やがてエンドロールが終わり、ゲームはタイトル画面へと戻る。
オリビア。
僕の愛する女性の名前であり、それはそのままこのゲームのタイトルでもある。
勇者が仲間とともに旅をして魔王を倒し、囚われの身となったオリビア姫を魔王城から助け出す。
何の新鮮味もないストーリー。やり込み要素もほとんどない。
おまけにエンドロール中に特定のコードを打ち込むとゲームが再起動不能になるという致命的なバグまで発見されており、今ではもうプレイしているような物好きはほとんどいないことだろう。
だけど僕は一生、このゲームに埃をかぶせることはできそうもない。
ゲームの中で僕の名前の付いた勇者と君が結婚しようが、本当の意味では結ばれないことは分かっている。僕らの間に横たわる次元という壁がなくなる日はきっと永遠にやってこない。

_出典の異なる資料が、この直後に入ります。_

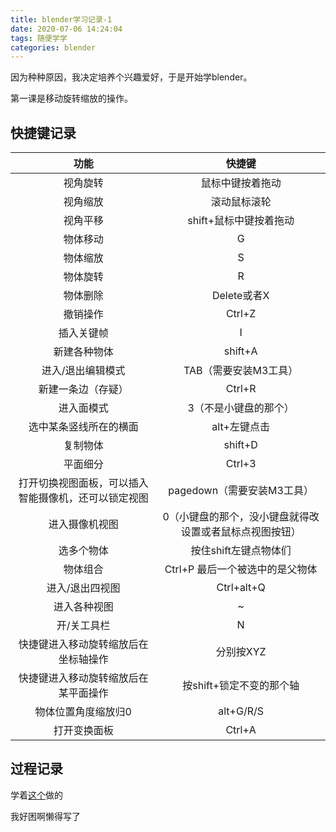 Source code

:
 ```yaml
---
title: blender学习记录-1
date: 2020-07-06 14:24:04
tags: 随便学学
categories: blender
---
```

因为种种原因，我决定培养个兴趣爱好，于是开始学blender。

<!--more-->

第一课是移动旋转缩放的操作。

## 快捷键记录

|          功能          |         快捷键         |
| :--------------------: | :--------------------: |
|        视角旋转        |    鼠标中键按着拖动    |
|        视角缩放        |      滚动鼠标滚轮      |
|        视角平移        | shift+鼠标中键按着拖动 |
|        物体移动        |           G            |
|        物体缩放        |           S            |
|        物体旋转        |           R            |
|        物体删除        |      Delete或者X       |
|        撤销操作        |         Ctrl+Z         |
|       插入关键帧       |           I            |
|      新建各种物体      |        shift+A         |
|   进入/退出编辑模式    |          TAB（需要安装M3工具）          |
|   新建一条边（存疑）   |         Ctrl+R         |
|       进入面模式       | 3（不是小键盘的那个）  |
| 选中某条竖线所在的横面 |      alt+左键点击      |
|        复制物体        |        shift+D         |
| 平面细分 | Ctrl+3 |
| 打开切换视图面板，可以插入智能摄像机，还可以锁定视图 | pagedown（需要安装M3工具） |
| 进入摄像机视图 | 0（小键盘的那个，没小键盘就得改设置或者鼠标点视图按钮） |
| 选多个物体 | 按住shift左键点物体们 |
| 物体组合 | Ctrl+P 最后一个被选中的是父物体 |
| 进入/退出四视图 | Ctrl+alt+Q |
| 进入各种视图 | ~ |
| 开/关工具栏 | N |
| 快捷键进入移动旋转缩放后在坐标轴操作 | 分别按XYZ |
| 快捷键进入移动旋转缩放后在某平面操作 | 按shift+锁定不变的那个轴 |
| 物体位置角度缩放归0 | alt+G/R/S |
| 打开变换面板 | Ctrl+A |

## 过程记录

学着[这个](https://www.bilibili.com/video/BV1T4411N7GE?p=5)做的

我好困啊懒得写了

それでも、僕はまた当然のように「最初からはじめる」を選択し、君を救う旅に出ようとしている。
会いたいんだ、どうしようもなく。
ブロンドの長い髪にスカイブルーの涼しげな目。この世の誰よりも美しい君を、画面越しでいいから見ていたい。一秒でも長く。
だから哀れな僕はこうしてまた、君の元へ行くための最短ルートばかりを頭の中でなぞっている。
無機質な「Now Loading……」の文字が、僕を嘲笑うかのように画面の右下で光っていた。